Assignment: Return the lines exactly as they stand, from the first of the material through the line containing "that the spikes".

The records:
*** Begin section ***

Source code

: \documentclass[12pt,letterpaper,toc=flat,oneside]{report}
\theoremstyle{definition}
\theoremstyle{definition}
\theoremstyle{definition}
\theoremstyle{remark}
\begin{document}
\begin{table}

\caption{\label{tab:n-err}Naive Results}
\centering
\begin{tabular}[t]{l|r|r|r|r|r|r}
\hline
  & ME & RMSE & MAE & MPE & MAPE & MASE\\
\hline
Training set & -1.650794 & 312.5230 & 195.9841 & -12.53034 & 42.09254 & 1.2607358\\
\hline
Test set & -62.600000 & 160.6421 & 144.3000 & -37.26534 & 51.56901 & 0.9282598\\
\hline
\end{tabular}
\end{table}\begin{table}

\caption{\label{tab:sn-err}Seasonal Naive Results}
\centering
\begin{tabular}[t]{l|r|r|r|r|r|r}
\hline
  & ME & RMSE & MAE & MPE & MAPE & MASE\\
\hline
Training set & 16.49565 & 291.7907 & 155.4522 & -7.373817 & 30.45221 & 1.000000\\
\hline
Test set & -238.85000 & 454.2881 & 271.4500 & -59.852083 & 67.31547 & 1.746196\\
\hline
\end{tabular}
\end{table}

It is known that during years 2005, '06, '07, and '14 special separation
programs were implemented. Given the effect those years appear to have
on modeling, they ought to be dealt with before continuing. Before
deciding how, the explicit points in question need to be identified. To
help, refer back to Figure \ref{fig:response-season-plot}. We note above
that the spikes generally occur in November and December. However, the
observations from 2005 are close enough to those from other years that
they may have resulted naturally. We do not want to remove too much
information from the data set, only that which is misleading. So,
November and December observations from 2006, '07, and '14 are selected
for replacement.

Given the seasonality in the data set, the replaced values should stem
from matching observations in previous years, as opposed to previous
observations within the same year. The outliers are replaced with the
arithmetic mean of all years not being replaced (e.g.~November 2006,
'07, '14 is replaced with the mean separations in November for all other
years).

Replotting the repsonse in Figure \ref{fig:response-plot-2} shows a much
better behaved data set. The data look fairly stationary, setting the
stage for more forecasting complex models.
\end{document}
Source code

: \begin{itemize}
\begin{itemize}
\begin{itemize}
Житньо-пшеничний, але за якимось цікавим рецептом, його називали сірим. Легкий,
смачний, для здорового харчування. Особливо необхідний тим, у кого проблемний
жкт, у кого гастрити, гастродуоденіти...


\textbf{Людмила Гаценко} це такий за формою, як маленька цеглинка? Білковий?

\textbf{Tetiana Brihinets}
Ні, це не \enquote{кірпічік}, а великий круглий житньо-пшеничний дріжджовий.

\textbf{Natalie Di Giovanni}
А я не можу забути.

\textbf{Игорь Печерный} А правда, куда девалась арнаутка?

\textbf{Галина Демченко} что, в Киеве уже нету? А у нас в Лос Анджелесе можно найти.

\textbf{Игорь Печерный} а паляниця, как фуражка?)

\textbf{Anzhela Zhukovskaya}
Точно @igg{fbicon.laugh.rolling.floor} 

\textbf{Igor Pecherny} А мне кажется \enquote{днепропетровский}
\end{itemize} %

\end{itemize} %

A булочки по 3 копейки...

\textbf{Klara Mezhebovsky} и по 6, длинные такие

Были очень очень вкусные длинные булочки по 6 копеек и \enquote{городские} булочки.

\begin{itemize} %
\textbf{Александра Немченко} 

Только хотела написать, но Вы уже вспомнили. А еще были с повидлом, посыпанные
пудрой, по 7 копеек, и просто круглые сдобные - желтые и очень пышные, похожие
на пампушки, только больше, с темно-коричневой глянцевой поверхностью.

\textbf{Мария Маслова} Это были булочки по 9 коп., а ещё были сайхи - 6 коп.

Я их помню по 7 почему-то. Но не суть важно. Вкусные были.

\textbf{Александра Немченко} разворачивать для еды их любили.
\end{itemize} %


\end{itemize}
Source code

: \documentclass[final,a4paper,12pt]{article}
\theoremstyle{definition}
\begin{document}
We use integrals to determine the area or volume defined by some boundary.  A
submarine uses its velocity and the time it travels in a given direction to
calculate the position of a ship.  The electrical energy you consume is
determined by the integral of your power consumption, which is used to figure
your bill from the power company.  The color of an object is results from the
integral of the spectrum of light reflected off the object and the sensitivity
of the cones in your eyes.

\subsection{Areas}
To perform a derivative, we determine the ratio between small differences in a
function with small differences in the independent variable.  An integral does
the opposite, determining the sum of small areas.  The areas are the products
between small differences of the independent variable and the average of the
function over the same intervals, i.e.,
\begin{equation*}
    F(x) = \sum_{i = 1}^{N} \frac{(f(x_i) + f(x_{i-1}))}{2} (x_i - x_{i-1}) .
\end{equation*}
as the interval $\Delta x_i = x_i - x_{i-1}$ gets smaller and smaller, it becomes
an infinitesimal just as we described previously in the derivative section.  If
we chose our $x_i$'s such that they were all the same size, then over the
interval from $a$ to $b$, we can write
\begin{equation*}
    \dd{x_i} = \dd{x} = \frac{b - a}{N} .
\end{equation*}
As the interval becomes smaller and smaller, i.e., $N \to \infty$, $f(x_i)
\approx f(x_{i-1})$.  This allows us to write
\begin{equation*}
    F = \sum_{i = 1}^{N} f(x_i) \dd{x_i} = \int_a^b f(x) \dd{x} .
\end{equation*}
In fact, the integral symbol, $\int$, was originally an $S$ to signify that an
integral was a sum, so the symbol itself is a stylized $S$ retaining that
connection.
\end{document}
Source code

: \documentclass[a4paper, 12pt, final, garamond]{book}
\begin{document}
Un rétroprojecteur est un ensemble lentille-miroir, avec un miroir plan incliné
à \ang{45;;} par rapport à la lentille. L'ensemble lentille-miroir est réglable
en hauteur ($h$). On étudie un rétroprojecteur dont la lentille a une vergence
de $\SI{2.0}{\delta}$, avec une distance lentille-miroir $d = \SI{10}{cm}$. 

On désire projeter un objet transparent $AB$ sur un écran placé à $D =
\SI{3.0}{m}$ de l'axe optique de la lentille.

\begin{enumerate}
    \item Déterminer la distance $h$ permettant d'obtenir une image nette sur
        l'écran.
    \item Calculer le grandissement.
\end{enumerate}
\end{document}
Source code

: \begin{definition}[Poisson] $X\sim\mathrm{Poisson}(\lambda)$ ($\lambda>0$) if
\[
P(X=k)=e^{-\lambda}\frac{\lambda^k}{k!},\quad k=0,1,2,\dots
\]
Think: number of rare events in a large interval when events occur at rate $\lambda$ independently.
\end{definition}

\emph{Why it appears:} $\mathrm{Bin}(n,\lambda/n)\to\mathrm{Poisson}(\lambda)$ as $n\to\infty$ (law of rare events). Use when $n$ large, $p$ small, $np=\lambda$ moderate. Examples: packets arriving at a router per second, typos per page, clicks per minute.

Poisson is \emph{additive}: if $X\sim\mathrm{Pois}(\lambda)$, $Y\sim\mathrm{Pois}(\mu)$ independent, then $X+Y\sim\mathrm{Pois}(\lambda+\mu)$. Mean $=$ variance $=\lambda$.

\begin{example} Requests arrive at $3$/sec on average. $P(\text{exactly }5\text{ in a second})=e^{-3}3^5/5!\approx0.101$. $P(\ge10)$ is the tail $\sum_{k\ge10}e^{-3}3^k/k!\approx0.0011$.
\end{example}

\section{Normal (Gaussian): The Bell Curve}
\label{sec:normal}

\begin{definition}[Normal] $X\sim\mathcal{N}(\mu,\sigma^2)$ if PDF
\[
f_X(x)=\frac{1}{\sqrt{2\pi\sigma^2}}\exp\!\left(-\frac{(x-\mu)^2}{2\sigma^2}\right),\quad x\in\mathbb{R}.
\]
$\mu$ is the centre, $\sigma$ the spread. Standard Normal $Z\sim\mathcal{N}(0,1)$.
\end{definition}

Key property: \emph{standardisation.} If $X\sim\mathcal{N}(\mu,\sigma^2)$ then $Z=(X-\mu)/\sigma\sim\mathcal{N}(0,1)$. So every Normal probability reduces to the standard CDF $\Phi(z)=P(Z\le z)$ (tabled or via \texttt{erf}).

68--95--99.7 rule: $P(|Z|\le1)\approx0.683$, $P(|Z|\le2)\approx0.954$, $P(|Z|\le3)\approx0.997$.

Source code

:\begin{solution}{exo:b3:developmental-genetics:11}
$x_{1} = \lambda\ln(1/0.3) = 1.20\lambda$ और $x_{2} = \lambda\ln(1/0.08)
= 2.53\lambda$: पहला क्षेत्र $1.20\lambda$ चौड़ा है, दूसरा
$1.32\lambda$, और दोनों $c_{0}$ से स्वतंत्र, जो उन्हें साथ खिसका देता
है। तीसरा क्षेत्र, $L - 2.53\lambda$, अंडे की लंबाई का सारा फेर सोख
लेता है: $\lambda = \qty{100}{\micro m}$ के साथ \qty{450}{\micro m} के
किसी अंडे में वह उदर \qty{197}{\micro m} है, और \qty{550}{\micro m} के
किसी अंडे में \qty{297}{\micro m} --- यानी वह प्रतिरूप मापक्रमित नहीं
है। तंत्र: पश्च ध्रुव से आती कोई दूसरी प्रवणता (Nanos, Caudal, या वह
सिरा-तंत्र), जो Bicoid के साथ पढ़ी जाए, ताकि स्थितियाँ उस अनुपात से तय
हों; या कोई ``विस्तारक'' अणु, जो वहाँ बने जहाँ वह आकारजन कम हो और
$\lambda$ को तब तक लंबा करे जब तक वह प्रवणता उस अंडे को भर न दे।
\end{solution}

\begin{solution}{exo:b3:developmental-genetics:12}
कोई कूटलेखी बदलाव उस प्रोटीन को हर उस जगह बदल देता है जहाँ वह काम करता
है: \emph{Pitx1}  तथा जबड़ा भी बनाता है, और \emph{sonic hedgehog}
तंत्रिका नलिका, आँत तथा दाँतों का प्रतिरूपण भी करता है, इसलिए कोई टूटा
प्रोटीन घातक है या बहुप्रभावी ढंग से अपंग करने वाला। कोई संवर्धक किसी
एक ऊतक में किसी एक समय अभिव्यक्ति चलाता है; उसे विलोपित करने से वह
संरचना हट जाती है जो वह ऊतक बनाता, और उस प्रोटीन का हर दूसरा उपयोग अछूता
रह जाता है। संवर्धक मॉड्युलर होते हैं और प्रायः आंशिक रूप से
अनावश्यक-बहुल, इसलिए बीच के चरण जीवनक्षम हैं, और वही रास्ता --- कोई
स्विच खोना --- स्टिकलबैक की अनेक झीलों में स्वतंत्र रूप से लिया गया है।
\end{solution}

*** End section ***

Solved problem:
Source code

: \documentclass[12pt,letterpaper,toc=flat,oneside]{report}
\theoremstyle{definition}
\theoremstyle{definition}
\theoremstyle{definition}
\theoremstyle{remark}
\begin{document}
\begin{table}

\caption{\label{tab:n-err}Naive Results}
\centering
\begin{tabular}[t]{l|r|r|r|r|r|r}
\hline
  & ME & RMSE & MAE & MPE & MAPE & MASE\\
\hline
Training set & -1.650794 & 312.5230 & 195.9841 & -12.53034 & 42.09254 & 1.2607358\\
\hline
Test set & -62.600000 & 160.6421 & 144.3000 & -37.26534 & 51.56901 & 0.9282598\\
\hline
\end{tabular}
\end{table}\begin{table}

\caption{\label{tab:sn-err}Seasonal Naive Results}
\centering
\begin{tabular}[t]{l|r|r|r|r|r|r}
\hline
  & ME & RMSE & MAE & MPE & MAPE & MASE\\
\hline
Training set & 16.49565 & 291.7907 & 155.4522 & -7.373817 & 30.45221 & 1.000000\\
\hline
Test set & -238.85000 & 454.2881 & 271.4500 & -59.852083 & 67.31547 & 1.746196\\
\hline
\end{tabular}
\end{table}

It is known that during years 2005, '06, '07, and '14 special separation
programs were implemented. Given the effect those years appear to have
on modeling, they ought to be dealt with before continuing. Before
deciding how, the explicit points in question need to be identified. To
help, refer back to Figure \ref{fig:response-season-plot}. We note above
that the spikes generally occur in November and December. However, the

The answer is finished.